In 1947, Jackie Robinson stepped onto the Brooklyn Dodgers field, breaking Major League Baseball's color barrier becoming the first black player in the MLB. Before that, Black ballplayers played in the Negro Leagues, and the leagues were among the most successful Black-owned businesses in the U.S.
The LA Times Kevin Baxter writes there's a strong movement for baseball to recognize stats from that era's ballplayers.
In the late 1800s, Black players were allowed to play in some minor leagues, and some of the owners of those teams came together and enacted the "gentleman's agreement," which forbade Black players from playing in those leagues.
"Black players went on to form their own leagues, and there were seven Negro Leagues at one point. Most leagues were on caliber with white major league teams. And the real hey-day of the Negro Leagues was from 1920 to 1948—the year after Jackie Robinson broke the color barrier and Blacks started to go into the major leagues," said Baxter.
The Negro Leagues were owned by Black entrepreneurs all over the country.
"Many of them played in major league stadiums, but to make ends meet, they would also barnstorm across the country. They would play 60 to 70 league games against one another, just like the major league teams did, but they played as many as 100 games against semi-pro teams, minor league teams, and sometimes against major league teams to make ends meet," added Baxter.
Now baseball wants to give the Negro League players the recognition they deserve, but not everyone is on board.
"What they're talking about doing now is taking the Negro League stats and merging them with Major League stats. That has been done before, but it is controversial because you're going to take players like Josh Gibson, he would be the second-best hitter of all time, but Ted Williams and Babe Ruth would fall out of the top 10 if the Negro Leagues players were added in," said Baxter.
Gathering the Negro League players' statistics was also not an easy task.
"This has been going on for three or four decades now. Larry Lester, who was the co-founder of the Negro League Museum in Kansas City, was the one that started this. They had to find the Black teams' schedules, which was difficult, because they were not covered by many of the white major newspapers. So they'd go to some Black-owned newspapers, find the box scores and start to piece together some of the games. Before the internet, they had to go to different cities, libraries, and newspapers to find these statistics. With the internet's help, they now have a statistical package that rivals anything that the Major Leagues have put together. Therefore, the stats for the Negro Leagues are equal to the ones of the Major Leagues and are comparable," added Baxter.

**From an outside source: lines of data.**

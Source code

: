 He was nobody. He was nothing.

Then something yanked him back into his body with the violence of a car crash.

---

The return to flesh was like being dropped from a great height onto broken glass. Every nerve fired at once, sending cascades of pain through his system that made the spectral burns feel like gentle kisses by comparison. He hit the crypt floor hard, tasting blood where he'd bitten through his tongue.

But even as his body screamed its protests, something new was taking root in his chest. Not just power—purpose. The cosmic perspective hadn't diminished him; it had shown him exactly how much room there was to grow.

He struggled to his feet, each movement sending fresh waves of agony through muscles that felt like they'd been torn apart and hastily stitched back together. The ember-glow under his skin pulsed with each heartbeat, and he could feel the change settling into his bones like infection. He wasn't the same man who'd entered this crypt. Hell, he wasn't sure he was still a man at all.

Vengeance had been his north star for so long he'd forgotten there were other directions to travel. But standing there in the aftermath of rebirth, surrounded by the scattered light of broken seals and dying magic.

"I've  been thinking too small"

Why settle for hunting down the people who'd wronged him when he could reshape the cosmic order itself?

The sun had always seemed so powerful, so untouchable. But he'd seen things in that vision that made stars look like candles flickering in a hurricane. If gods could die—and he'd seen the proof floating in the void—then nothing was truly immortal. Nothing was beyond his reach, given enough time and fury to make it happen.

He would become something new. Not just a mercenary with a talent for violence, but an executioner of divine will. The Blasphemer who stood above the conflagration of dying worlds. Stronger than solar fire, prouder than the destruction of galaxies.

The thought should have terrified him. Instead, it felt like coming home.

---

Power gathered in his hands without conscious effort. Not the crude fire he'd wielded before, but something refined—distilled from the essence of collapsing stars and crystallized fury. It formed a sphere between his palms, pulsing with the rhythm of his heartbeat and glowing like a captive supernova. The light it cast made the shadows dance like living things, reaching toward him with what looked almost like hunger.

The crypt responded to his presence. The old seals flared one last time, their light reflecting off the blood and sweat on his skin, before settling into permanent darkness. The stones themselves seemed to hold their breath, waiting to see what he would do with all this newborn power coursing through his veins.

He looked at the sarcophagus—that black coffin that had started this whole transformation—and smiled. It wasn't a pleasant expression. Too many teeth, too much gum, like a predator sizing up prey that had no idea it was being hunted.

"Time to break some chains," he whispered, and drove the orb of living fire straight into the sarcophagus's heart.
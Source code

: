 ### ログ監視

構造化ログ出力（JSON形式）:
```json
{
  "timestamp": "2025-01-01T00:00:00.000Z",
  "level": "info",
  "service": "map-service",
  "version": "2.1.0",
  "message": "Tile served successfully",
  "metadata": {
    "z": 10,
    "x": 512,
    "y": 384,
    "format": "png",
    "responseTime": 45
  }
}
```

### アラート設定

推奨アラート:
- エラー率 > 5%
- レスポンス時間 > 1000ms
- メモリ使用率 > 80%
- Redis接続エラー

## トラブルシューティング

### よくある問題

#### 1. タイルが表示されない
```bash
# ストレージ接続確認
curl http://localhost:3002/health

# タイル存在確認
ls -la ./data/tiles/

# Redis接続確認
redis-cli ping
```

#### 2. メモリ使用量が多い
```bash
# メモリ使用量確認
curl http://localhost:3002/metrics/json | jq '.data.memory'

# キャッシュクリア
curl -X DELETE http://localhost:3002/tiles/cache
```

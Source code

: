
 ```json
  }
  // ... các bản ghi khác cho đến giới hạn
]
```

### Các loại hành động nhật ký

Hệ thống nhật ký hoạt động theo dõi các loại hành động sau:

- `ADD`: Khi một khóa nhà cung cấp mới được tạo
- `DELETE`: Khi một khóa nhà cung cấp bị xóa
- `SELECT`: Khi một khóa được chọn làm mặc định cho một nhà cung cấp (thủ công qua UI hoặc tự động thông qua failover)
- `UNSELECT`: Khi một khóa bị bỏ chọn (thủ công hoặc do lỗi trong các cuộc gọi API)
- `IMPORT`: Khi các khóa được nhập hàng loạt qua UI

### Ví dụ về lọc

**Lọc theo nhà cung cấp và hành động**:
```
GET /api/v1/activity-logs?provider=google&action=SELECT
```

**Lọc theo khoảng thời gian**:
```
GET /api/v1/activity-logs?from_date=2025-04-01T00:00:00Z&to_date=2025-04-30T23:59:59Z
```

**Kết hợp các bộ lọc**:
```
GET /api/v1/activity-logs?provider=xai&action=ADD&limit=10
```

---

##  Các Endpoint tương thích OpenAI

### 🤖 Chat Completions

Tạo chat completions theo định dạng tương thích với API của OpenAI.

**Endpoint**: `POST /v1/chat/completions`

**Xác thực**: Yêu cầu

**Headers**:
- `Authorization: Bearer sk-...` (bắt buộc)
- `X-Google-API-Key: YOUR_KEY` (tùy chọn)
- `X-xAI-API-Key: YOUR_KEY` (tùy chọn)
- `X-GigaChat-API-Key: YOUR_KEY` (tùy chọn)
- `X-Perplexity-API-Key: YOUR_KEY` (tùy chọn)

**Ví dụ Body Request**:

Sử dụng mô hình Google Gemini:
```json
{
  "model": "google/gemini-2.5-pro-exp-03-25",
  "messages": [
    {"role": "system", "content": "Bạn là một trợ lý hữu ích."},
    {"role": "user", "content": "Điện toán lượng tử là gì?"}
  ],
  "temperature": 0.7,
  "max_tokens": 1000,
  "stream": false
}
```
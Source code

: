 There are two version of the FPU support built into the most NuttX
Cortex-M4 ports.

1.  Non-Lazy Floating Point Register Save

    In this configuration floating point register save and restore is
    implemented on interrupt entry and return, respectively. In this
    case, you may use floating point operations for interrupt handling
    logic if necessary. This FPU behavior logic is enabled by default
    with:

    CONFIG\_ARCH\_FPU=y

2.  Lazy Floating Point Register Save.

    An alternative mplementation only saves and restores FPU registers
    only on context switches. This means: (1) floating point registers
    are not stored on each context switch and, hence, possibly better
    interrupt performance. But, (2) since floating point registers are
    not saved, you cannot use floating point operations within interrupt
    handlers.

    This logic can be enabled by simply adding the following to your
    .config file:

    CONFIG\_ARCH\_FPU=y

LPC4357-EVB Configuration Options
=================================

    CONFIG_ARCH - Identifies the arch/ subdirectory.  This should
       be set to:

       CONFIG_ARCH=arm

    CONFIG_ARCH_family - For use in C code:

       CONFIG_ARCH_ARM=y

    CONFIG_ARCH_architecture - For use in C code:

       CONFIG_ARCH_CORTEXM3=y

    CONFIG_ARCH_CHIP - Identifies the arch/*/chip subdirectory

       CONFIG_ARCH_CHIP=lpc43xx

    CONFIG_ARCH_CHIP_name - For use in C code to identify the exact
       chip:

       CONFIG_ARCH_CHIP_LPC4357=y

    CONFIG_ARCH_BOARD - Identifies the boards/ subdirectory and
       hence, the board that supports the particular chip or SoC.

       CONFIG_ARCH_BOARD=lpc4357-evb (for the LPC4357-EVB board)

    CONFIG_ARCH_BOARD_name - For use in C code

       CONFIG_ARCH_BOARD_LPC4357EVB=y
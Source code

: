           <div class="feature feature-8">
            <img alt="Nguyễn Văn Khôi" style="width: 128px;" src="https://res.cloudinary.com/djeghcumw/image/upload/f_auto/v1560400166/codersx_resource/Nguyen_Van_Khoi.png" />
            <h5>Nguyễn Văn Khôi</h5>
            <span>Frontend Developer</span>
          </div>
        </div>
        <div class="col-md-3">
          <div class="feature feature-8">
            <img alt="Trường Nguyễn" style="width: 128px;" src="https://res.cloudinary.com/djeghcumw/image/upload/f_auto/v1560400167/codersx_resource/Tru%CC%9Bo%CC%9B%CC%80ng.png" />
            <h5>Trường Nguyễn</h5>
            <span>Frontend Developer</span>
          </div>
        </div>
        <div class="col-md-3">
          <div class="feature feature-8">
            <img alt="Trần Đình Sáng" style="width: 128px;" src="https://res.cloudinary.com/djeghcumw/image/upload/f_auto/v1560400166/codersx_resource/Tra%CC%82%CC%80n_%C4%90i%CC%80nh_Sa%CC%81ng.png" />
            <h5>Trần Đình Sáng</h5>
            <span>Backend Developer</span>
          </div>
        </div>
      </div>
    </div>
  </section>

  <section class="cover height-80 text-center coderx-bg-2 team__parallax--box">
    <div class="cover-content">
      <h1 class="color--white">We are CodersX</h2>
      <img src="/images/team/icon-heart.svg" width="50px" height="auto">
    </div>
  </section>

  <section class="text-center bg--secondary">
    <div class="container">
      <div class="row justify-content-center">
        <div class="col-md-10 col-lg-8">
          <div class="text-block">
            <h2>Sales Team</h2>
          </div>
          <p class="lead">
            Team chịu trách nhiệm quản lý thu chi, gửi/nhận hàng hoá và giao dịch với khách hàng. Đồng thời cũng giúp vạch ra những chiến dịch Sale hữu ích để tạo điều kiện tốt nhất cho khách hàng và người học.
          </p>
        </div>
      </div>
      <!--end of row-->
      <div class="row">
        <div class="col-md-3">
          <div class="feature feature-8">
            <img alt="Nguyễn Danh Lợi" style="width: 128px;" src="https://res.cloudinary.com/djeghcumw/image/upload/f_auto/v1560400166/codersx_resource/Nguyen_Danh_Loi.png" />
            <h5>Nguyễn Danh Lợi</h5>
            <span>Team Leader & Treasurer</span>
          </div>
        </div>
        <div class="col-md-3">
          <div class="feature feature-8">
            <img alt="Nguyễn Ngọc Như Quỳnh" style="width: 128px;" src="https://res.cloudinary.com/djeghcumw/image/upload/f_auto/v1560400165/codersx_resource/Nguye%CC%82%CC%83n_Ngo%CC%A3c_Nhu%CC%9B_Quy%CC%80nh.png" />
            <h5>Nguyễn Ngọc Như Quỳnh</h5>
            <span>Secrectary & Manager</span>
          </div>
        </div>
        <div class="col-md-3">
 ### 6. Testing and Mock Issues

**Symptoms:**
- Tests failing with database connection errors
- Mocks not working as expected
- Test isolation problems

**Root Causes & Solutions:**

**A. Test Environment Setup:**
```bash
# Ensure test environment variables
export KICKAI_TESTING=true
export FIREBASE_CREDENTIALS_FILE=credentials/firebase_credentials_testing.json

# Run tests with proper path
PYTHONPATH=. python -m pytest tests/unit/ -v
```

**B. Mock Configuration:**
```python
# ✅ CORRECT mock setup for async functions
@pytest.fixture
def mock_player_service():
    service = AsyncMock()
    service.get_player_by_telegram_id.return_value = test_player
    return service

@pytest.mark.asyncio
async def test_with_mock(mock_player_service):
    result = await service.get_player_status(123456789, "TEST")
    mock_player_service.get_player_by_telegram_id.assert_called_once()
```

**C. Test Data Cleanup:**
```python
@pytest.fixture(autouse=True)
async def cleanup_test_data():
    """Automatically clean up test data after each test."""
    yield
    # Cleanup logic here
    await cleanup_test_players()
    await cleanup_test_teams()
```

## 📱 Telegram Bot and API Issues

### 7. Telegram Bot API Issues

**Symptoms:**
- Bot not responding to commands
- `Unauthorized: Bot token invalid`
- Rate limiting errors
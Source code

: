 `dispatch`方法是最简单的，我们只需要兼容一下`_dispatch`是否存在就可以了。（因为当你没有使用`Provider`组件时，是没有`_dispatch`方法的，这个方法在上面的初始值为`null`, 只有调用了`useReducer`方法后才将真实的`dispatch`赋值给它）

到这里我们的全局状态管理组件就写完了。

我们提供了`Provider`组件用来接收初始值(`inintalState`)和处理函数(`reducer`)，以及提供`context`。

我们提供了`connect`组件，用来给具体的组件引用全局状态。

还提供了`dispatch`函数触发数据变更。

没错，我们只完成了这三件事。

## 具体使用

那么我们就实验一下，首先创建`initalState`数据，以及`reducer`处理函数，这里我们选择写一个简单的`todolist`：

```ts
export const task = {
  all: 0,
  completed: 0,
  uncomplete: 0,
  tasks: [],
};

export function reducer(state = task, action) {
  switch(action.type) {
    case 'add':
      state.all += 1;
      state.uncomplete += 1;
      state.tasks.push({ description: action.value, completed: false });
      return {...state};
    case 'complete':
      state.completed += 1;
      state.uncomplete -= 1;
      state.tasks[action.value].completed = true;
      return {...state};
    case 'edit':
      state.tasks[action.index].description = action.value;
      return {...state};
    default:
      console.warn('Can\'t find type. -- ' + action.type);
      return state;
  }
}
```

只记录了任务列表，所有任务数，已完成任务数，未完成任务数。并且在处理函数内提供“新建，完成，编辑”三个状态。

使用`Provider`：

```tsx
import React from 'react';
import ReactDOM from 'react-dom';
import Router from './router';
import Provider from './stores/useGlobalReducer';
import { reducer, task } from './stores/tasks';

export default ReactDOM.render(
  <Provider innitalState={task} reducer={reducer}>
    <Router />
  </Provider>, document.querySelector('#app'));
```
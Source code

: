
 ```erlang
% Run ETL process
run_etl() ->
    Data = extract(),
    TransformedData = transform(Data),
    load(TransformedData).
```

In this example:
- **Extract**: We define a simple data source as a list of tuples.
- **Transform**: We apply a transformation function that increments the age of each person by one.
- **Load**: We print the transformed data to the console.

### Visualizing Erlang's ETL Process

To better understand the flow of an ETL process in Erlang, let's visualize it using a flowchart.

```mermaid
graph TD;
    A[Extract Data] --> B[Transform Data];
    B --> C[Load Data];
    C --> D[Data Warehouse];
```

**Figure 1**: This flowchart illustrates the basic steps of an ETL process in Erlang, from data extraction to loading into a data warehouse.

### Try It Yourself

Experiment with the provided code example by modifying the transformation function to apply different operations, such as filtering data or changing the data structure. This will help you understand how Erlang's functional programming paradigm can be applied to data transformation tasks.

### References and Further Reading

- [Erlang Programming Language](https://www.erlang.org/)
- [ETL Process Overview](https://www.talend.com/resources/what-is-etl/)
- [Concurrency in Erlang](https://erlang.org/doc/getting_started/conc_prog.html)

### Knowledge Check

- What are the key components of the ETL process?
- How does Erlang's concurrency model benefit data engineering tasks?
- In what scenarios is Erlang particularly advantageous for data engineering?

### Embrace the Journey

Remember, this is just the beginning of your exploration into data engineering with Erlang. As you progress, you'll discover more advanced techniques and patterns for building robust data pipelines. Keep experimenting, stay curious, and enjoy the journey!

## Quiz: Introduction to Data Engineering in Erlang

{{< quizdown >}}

"I think baseball needs to get their mind around the idea of accepting these statistics because it will be controversial. Bob Kendrick, the President of the Negro League Museum, said that if you add Josh Gibson to the top 10 of all-time greatest hitters and push Babe Ruth out, that doesn't diminish Babe Ruth. He is still a great player. What it does is it introduces people to the greatness of Josh Gibson, which many might not know about," said Baxter.